In dem gemäß § 36 Abs. 2 VwGG eingeleiteten Vorverfahren stellte die belangte Behörde unter Vorlage der Verwaltungsakten in ihrer Gegenäußerung vom 14. Dezember 1994 den Antrag, die Säumnisbeschwerde des Beschwerdeführers kostenpflichtig zurückzuweisen. Zum einen sei die Säumnisbeschwerde verfrüht erhoben worden, weil die Sechsmonatsfrist ab Zustellung des Verwaltungsgerichtshof-Erkenntnisses vom 18. März 1994 an die belangte Behörde (3. Juni 1994) am 18. Oktober 1994 (Zeitpunkt ihrer Einbringung) noch nicht abgelaufen sei. Zum anderen sei nach Auffassung der belangten Behörde der Gemeinderat als die sachlich in Betracht kommende Oberbehörde anzusehen, die der Beschwerdeführer vor Anrufung des Verwaltungsgerichtshofes nach § 73 AVG befassen hätte müssen (Hinweis auf die Ausführungen des Verwaltungsgerichtshofes im Beschluß vom 24. April 1986, Slg. 12123 A, zur Rolle des Gemeinderates als oberstes Organ). Im übrigen wies die belangte Behörde darauf hin, sie habe in der Sache mit Bescheid vom 3. November 1994 eine Sachentscheidung getroffen (Anmerkung: dieser Bescheid ist in der Zwischenzeit Gegenstand der vom Beschwerdeführer erhobenen und unter Zl. 94/12/0305, eingebrachten Beschwerde).
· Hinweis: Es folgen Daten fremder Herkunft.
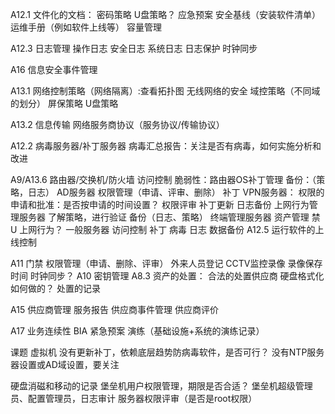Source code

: A12.1 
文件化的文档：
密码策略
U盘策略？
应急预案
安全基线（安装软件清单）
运维手册（例如软件上线等）
容量管理

A12.3
日志管理
操作日志
安全日志
系统日志
日志保护
时钟同步

A16
信息安全事件管理

A13.1
网络控制策略（网络隔离）:查看拓扑图
无线网络的安全
域控策略（不同域的划分）
屏保策略
U盘策略

A13.2
信息传输
网络服务商协议（服务协议/传输协议）

A12.2
病毒服务器/补丁服务器
病毒汇总报告：关注是否有病毒，如何实施分析和改进

A9/A13.6
路由器/交换机/防火墙
访问控制
脆弱性：路由器OS补丁管理
备份：（策略，日志）
AD服务器
权限管理（申请、评审、删除）
补丁
VPN服务器：
权限的申请和批准：是否按申请的时间设置？
权限评审
补丁更新
日志备份
上网行为管理服务器
了解策略，进行验证
备份（日志、策略）
终端管理服务器
资产管理
禁U
上网行为？
一般服务器
访问控制
补丁
病毒
日志
数据备份
A12.5 
运行软件的上线控制

A11
门禁
权限管理（申请、删除、评审）
外来人员登记
CCTV监控录像
录像保存时间
时钟同步？
A10
密钥管理
A8.3
资产的处置：
合法的处置供应商
硬盘格式化如何做的？
处置的记录

A15
供应商管理
服务报告
供应商事件管理
供应商评价

A17
业务连续性
BIA
紧急预案
演练（基础设施+系统的演练记录）

课题
虚拟机
没有更新补丁，依赖底层趋势防病毒软件，是否可行？
没有NTP服务器设置或AD域设置，要关注

硬盘消磁和移动的记录
堡垒机用户权限管理，期限是否合适？
堡垒机超级管理员、配置管理员，日志审计
服务器权限评审（是否是root权限）

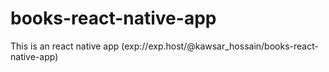 # books-react-native-app
This is an react native app
(exp://exp.host/@kawsar_hossain/books-react-native-app)
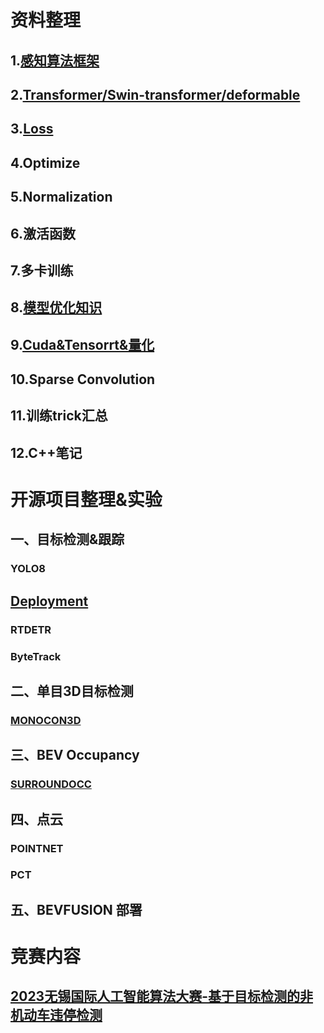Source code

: # 资料整理
## 1.[感知算法框架](Data/感知算法框架.md)
## 2.[Transformer/Swin-transformer/deformable](Data/Transformer.md)
## 3.[Loss](Data/loss.md)
## 4.Optimize
## 5.Normalization
## 6.激活函数
## 7.多卡训练
## 8.[模型优化知识](Data/模型优化知识.md)
## 9.[Cuda&Tensorrt&量化](Data/Cuda&Tensorrt.md)
## 10.Sparse Convolution
## 11.训练trick汇总
## 12.C++笔记


# 开源项目整理&实验
## 一、目标检测&跟踪
### YOLO8
## [Deployment](work/yolov8/yolov8_depolyment.md)
### RTDETR
### ByteTrack

## 二、单目3D目标检测
### [MONOCON3D](work/MONOCON3D.md)


## 三、BEV Occupancy
### [SURROUNDOCC](work/surroundocc/surroundocc.md)


## 四、点云
### POINTNET
### PCT

## 五、BEVFUSION 部署

# 竞赛内容
## [2023无锡国际人工智能算法大赛-基于目标检测的非机动车违停检测](Race/2023无锡国际人工智能算法大赛-基于目标检测的非机动车违停检测.md)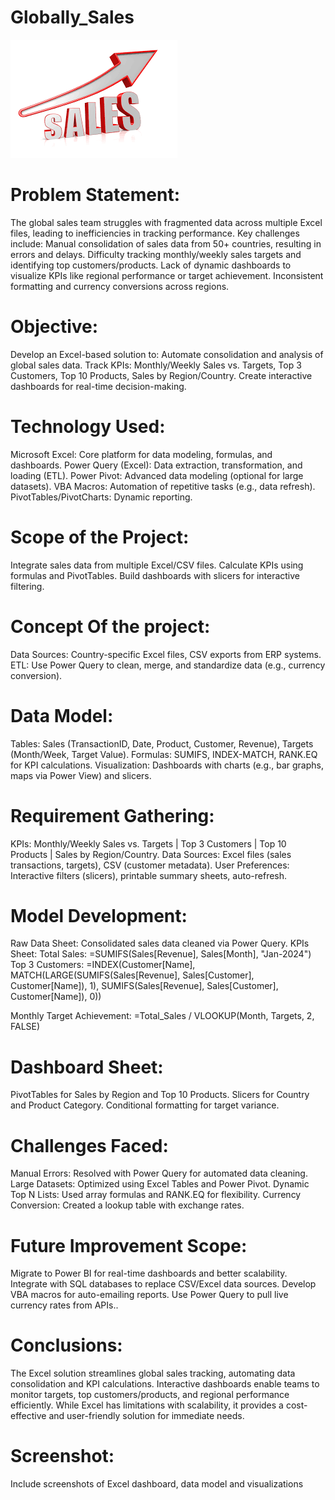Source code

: # Globally_Sales
![intro](https://github.com/Abhishekshaw2002/Globally_Sales/blob/42ed009c3b65b9a9f361eca9cd5290a47eea6853/img_used/sales.png)

# Problem Statement:
The global sales team struggles with fragmented data across multiple Excel files, leading to inefficiencies in tracking performance. Key challenges include:
Manual consolidation of sales data from 50+ countries, resulting in errors and delays.
Difficulty tracking monthly/weekly sales targets and identifying top customers/products.
Lack of dynamic dashboards to visualize KPIs like regional performance or target achievement.
Inconsistent formatting and currency conversions across regions.

#  Objective:
Develop an Excel-based solution to:
Automate consolidation and analysis of global sales data.
Track KPIs: Monthly/Weekly Sales vs. Targets, Top 3 Customers, Top 10 Products, Sales by Region/Country.
Create interactive dashboards for real-time decision-making.

#  Technology Used:
Microsoft Excel: Core platform for data modeling, formulas, and dashboards.
Power Query (Excel): Data extraction, transformation, and loading (ETL).
Power Pivot: Advanced data modeling (optional for large datasets).
VBA Macros: Automation of repetitive tasks (e.g., data refresh).
PivotTables/PivotCharts: Dynamic reporting.

#  Scope of the Project:
Integrate sales data from multiple Excel/CSV files.
Calculate KPIs using formulas and PivotTables.
Build dashboards with slicers for interactive filtering.

# Concept Of the project:
Data Sources: Country-specific Excel files, CSV exports from ERP systems.
ETL: Use Power Query to clean, merge, and standardize data (e.g., currency conversion).

# Data Model:
Tables: Sales (TransactionID, Date, Product, Customer, Revenue), Targets (Month/Week, Target Value).
Formulas: SUMIFS, INDEX-MATCH, RANK.EQ for KPI calculations.
Visualization: Dashboards with charts (e.g., bar graphs, maps via Power View) and slicers.

#  Requirement Gathering:
KPIs:
Monthly/Weekly Sales vs. Targets | Top 3 Customers | Top 10 Products | Sales by Region/Country.
Data Sources: Excel files (sales transactions, targets), CSV (customer metadata).
User Preferences: Interactive filters (slicers), printable summary sheets, auto-refresh.

#  Model Development:
Raw Data Sheet: Consolidated sales data cleaned via Power Query.
KPIs Sheet:
Total Sales: =SUMIFS(Sales[Revenue], Sales[Month], "Jan-2024")
Top 3 Customers:
=INDEX(Customer[Name], MATCH(LARGE(SUMIFS(Sales[Revenue], Sales[Customer], Customer[Name]), 1),
SUMIFS(Sales[Revenue], Sales[Customer], Customer[Name]), 0))

Monthly Target Achievement: =Total_Sales / VLOOKUP(Month, Targets, 2, FALSE)

# Dashboard Sheet:
PivotTables for Sales by Region and Top 10 Products.
Slicers for Country and Product Category.
Conditional formatting for target variance.

#  Challenges Faced:
Manual Errors: Resolved with Power Query for automated data cleaning.
Large Datasets: Optimized using Excel Tables and Power Pivot.
Dynamic Top N Lists: Used array formulas and RANK.EQ for flexibility.
Currency Conversion: Created a lookup table with exchange rates.

#  Future Improvement Scope:
Migrate to Power BI for real-time dashboards and better scalability.
Integrate with SQL databases to replace CSV/Excel data sources.
Develop VBA macros for auto-emailing reports.
Use Power Query to pull live currency rates from APIs..

#  Conclusions:
The Excel solution streamlines global sales tracking, automating data consolidation and KPI calculations. Interactive dashboards enable teams to monitor targets, top customers/products, and regional performance efficiently. While Excel has limitations with scalability, it provides a cost-effective and user-friendly solution for immediate needs.

# Screenshot:
Include screenshots of Excel dashboard, data model and visualizations 

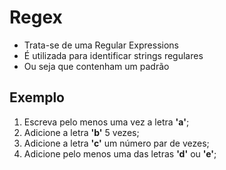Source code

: # Regex 

- Trata-se de uma Regular Expressions 
- É utilizada para identificar strings regulares
- Ou seja que contenham um padrão

## Exemplo

1. Escreva pelo menos uma vez a letra __'a'__;
2. Adicione a letra __'b'__ 5 vezes;
3. Adicione a letra __'c'__ um número par de vezes; 
4. Adicione pelo menos uma das letras __'d'__ ou __'e'__; 

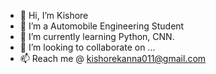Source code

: - 👋 Hi, I’m Kishore
- 👀 I’m a Automobile Engineering Student
- 🌱 I’m currently learning Python, CNN.
- 💞️ I’m looking to collaborate on ...
- 📫 Reach me @ kishorekanna011@gmail.com

<!---
KishoreKanna011/KishoreKanna011 is a ✨ special ✨ repository because its `README.md` (this file) appears on your GitHub profile.
You can click the Preview link to take a look at your changes.
--->
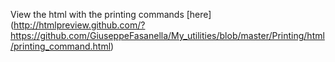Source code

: View the html with the printing commands [here] (http://htmlpreview.github.com/?https://github.com/GiuseppeFasanella/My_utilities/blob/master/Printing/html/printing_command.html)
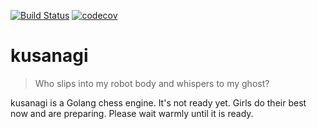 [![Build Status](https://travis-ci.org/japanoise/kusanagi.svg?branch=master)](https://travis-ci.org/japanoise/kusanagi)
[![codecov](https://codecov.io/gh/japanoise/kusanagi/branch/master/graph/badge.svg)](https://codecov.io/gh/japanoise/kusanagi)

# kusanagi

>Who slips into my robot body and whispers to my ghost?

kusanagi is a Golang chess engine. It's not ready yet. Girls do their best now
and are preparing. Please wait warmly until it is ready.

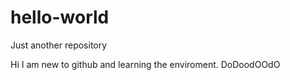 # hello-world
Just another repository

Hi I am new to github and learning the enviroment.
DoDoodOOdO
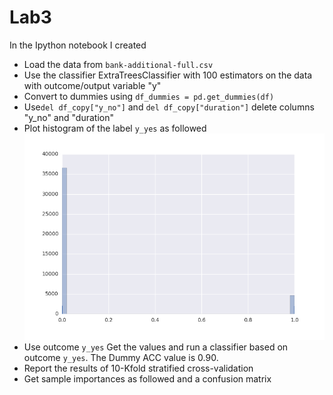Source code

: # Lab3


In the Ipython notebook I created

* Load the data from `bank-additional-full.csv`
* Use the classifier ExtraTreesClassifier with 100 estimators on the data with outcome/output variable "y"
* Convert to dummies using `df_dummies = pd.get_dummies(df)`
* Use`del df_copy["y_no"]` and `del df_copy["duration"]` delete columns "y_no" and "duration"
* Plot histogram of the label `y_yes` as followed
![snsfig](./snsfig.png?raw=true)
* Use outcome `y_yes` Get the values and run a classifier based on outcome `y_yes`. The Dummy ACC value is 0.90.	
* Report the results of 10-Kfold stratified cross-validation
* Get sample importances as followed and a confusion matrix





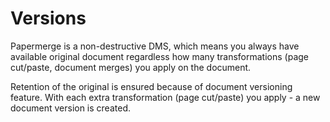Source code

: # Versions

Papermerge is a non-destructive DMS, which means you always have available
original document regardless how many transformations (page cut/paste, document
merges) you apply on the document.

Retention of the original is ensured because of document versioning feature.
With each extra transformation (page cut/paste) you apply - a new document
version is created.
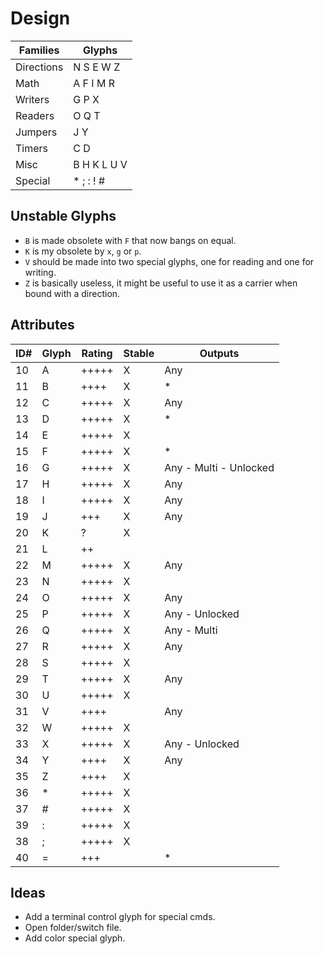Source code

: # Design

| Families   | Glyphs     
| ---------- | ----------- 
| Directions | N S E W Z
| Math       | A F I M R
| Writers    | G P X 
| Readers    | O Q T
| Jumpers    | J Y
| Timers     | C D
| Misc       | B H K L U V
| Special    | * ; : ! #

## Unstable Glyphs

- `B` is made obsolete with `F` that now bangs on equal.
- `K` is my obsolete by `x`, `g` or `p`.
- `V` should be made into two special glyphs, one for reading and one for writing.
- `Z` is basically useless, it might be useful to use it as a carrier when bound with a direction.

## Attributes

| ID# | Glyph | Rating | Stable | Outputs
| --- | ----- | ------ | ------ | -------
| 10  | A     | +++++  | X      | Any
| 11  | B     | ++++   | X      | *
| 12  | C     | +++++  | X      | Any
| 13  | D     | +++++  | X      | *
| 14  | E     | +++++  | X      | 
| 15  | F     | +++++  | X      | *   
| 16  | G     | +++++  | X      | Any - Multi - Unlocked
| 17  | H     | +++++  | X      | Any
| 18  | I     | +++++  | X      | Any
| 19  | J     | +++    | X      | Any
| 20  | K     | ?      | X      | 
| 21  | L     | ++     |        | 
| 22  | M     | +++++  | X      | Any
| 23  | N     | +++++  | X      | 
| 24  | O     | +++++  | X      | Any
| 25  | P     | +++++  | X      | Any - Unlocked
| 26  | Q     | +++++  | X      | Any - Multi
| 27  | R     | +++++  | X      | Any
| 28  | S     | +++++  | X      | 
| 29  | T     | +++++  | X      | Any
| 30  | U     | +++++  | X      | 
| 31  | V     | ++++   |        | Any   
| 32  | W     | +++++  | X      | 
| 33  | X     | +++++  | X      | Any - Unlocked
| 34  | Y     | ++++   | X      | Any
| 35  | Z     | ++++   | X      | 
| 36  | *     | +++++  | X      | 
| 37  | #     | +++++  | X      | 
| 39  | :     | +++++  | X      | 
| 38  | ;     | +++++  | X      | 
| 40  | =     | +++    |        | *

## Ideas

- Add a terminal control glyph for special cmds.
- Open folder/switch file.
- Add color special glyph.
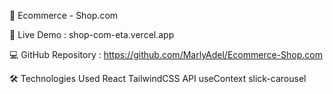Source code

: 🛒 Ecommerce - Shop.com

  🔗 Live Demo : shop-com-eta.vercel.app

 💻 GitHub Repository : https://github.com/MarlyAdel/Ecommerce-Shop.com

 🛠️ Technologies Used
     React
     TailwindCSS
     API
     useContext
     slick-carousel

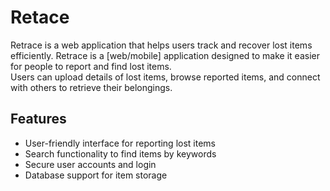 # Retace
Retrace is a web application that helps users track and recover lost items efficiently.
Retrace is a [web/mobile] application designed to make it easier for people to report and find lost items.  
Users can upload details of lost items, browse reported items, and connect with others to retrieve their belongings.  
## Features
- User-friendly interface for reporting lost items
- Search functionality to find items by keywords
- Secure user accounts and login
- Database support for item storage
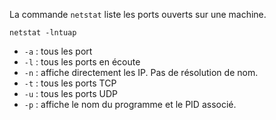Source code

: La commande `netstat` liste les ports ouverts sur une machine.

`netstat -lntuap`
* `-a` : tous les port
* `-l` : tous les ports en écoute
* `-n` : affiche directement les IP. Pas de résolution de nom.
* `-t` : tous les ports TCP
* `-u` : tous les ports UDP
* `-p` : affiche le nom du programme et le PID associé.
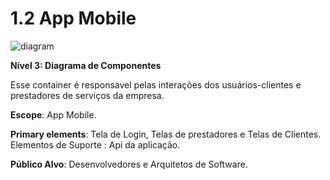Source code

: # 1.2 App Mobile

![diagram](https://www.plantuml.com/plantuml/svg/0/ZPJ1SXCn38RlUGgnfsHccrnwujGG2cqdRJCb6OPJHlKggHclPIGx330y3OUUE34yGLwCyMQJ9fqMEArNbkLVdooTQ4I9gNQT5zORbog2knY3lXmC13_tbpRUfTka98Pz91_xXki1LcBHhrmAQJ0wFfeuz75sEHuuZAHnC3gUZxWExBD_oB4xu-67wzbq_lvyUZOVdxuzlNhTxNKw4n9btpNEaezKGZ7Qh8eIYbaDhHqCLgXHi6Bm31YSDHZjYlj5RniY26d4YgM4Oh9TmpkIbLtVSuvtoP75QiHdmy6dH11ODI6iQFtJ9CSGPFqhY6Ne6XHXu0GrHpRME8hOon8w8_OHhIUPl-BaAvGltPflhSiP3KE0o-Qdw7th003iq7GTBwqlePYIGwW8nla_QxqXD16kigg6nQ53xr6O9GbvOt6NDsbxHlEXFVDpiHk_Ss-DHO4ew3Mmv8Aih2PqzYiA19A5rH8gyYdVfYNK612iZoGRVWIn5MhOB-mo2Qxlrxz9eSgSG_zPwMtT3tHlRNy3ekoiiV50DHYk7qlxLoQEFxQwwo2RbL1b8oi45DoBhh18CGbhkKisu19hyl7_03G4RiXjg_y4Wg4XLMnXFU5wMEYTz_UzbzZ5OCjYE3c72jidlhvV_sWwuG9NcBzlM3mP0imvUMFPexCLLjJWvmL91gjj3pN6FSfDuggu92kiG43US4s-GeLkOCdWibj6-A2tALeRiGTqM4DI9NsuS3iNTDDb6SIshN9sK8ouJjuQFDBcKPnDfvF1nRlhgwBNEE_6oguPPmsdlBStBnxjTax8Ltbc_G40)

**Nível 3: Diagrama de Componentes**

Esse container é responsavel pelas interações dos usuários-clientes e prestadores de serviços da empresa.

**Escope**: App Mobile.

**Primary elements**: Tela de Login, Telas de prestadores e Telas de Clientes. 
Elementos de Suporte : Api da aplicação.

**Público Alvo**: Desenvolvedores e Arquitetos de Software.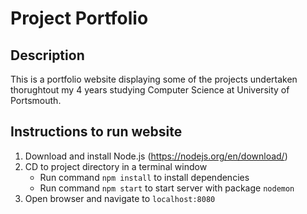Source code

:# Project Portfolio

## Description
This is a portfolio website displaying some of the projects undertaken thorughtout my 4 years studying Computer Science at University of Portsmouth.

## Instructions to run website
1. Download and install Node.js (https://nodejs.org/en/download/)
2. CD to project directory in a terminal window
    * Run command `npm install` to install dependencies
    * Run command `npm start` to start server with package `nodemon`
4. Open browser and navigate to `localhost:8080`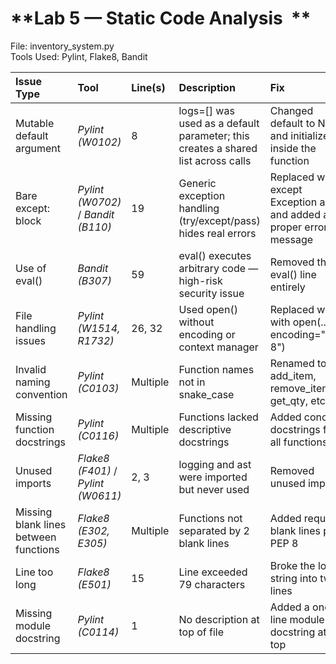 # **Lab 5 — Static Code Analysis  **

File: inventory\_system.py    
Tools Used: Pylint, Flake8, Bandit  

| Issue Type | Tool | Line(s) | Description | Fix |
| :---- | :---- | :---- | :---- | :---- |
| Mutable default argument | *Pylint (W0102)* | 8 | logs=\[\] was used as a default parameter; this creates a shared list across calls | Changed default to None and initialized inside the function |
| Bare except: block | *Pylint (W0702)* / *Bandit (B110)* | 19 | Generic exception handling (try/except/pass) hides real errors | Replaced with except Exception as e: and added a proper error message |
| Use of eval() | *Bandit (B307)* | 59 | eval() executes arbitrary code — high-risk security issue | Removed the eval() line entirely |
| File handling issues | *Pylint (W1514, R1732)* | 26, 32 | Used open() without encoding or context manager | Replaced with with open(..., encoding="utf-8") |
| Invalid naming convention | *Pylint (C0103)* | Multiple | Function names not in snake\_case | Renamed to add\_item, remove\_item, get\_qty, etc. |
| Missing function docstrings | *Pylint (C0116)* | Multiple | Functions lacked descriptive docstrings | Added concise docstrings for all functions |
| Unused imports | *Flake8 (F401)* / *Pylint (W0611)* | 2, 3 | logging and ast were imported but never used | Removed unused imports |
| Missing blank lines between functions | *Flake8 (E302, E305)* | Multiple | Functions not separated by 2 blank lines | Added required blank lines per PEP 8 |
| Line too long | *Flake8 (E501)* | 15 | Line exceeded 79 characters | Broke the long string into two lines |
| Missing module docstring | *Pylint (C0114)* | 1 | No description at top of file | Added a one-line module docstring at the top |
In seiner Replik hielt dem der Beschwerdeführer entgegen, § 63 Abs. 1 VwGG ("unverzüglich") schränke den Rückgriff auf § 73 AVG im fortgesetzten Verfahren ein. Da sich die aufgezeigte Säumnis auf eine Vorschrift des VwGG (und nicht des AVG) stütze, sei eine Heranziehung des Beschlusses vom 24. April 1986, Slg. 12123 A, im Beschwerdefall nicht möglich.
§ 27 VwGG in der Fassung der Novelle BGBl. Nr. 330/1990, sieht vor, daß Beschwerde wegen Verletzung der Entscheidungspflicht (Säumnisbeschwerde) nach Art. 132 B-VG erst erhoben werden kann, wenn die oberste Behörde, die im Verwaltungsverfahren, sei es im Instanzenzug, sei es im Weg eines Antrages auf Übergang der Entscheidungspflicht, bzw. der unabhängige Verwaltungssenat, der nach Erschöpfung des Instanzenzuges, sei es durch Berufung oder im Wege eines Antrages auf Übergang der Entscheidungspflicht angerufen werden konnte, von einer Partei angerufen worden ist und nicht binnen sechs Monaten in der Sache entschieden hat. Die Frist läuft von dem Tag, an dem der Antrag auf Sachentscheidung bei der Stelle eingelangt ist, bei der er einzubringen war.
Nach § 63 Abs. 1 VwGG sind die Verwaltungsbehörden verpflichtet, wenn der Verwaltungsgerichtshof einer Beschwerde gemäß Art. 131 oder 131a B-VG stattgegeben hat, in dem betreffenden Fall mit den ihnen zu Gebote stehenden rechtlichen Mitteln unverzüglich den der Rechtsanschauung des Verwaltungsgerichtshofes entsprechenden Rechtszustand herzustellen.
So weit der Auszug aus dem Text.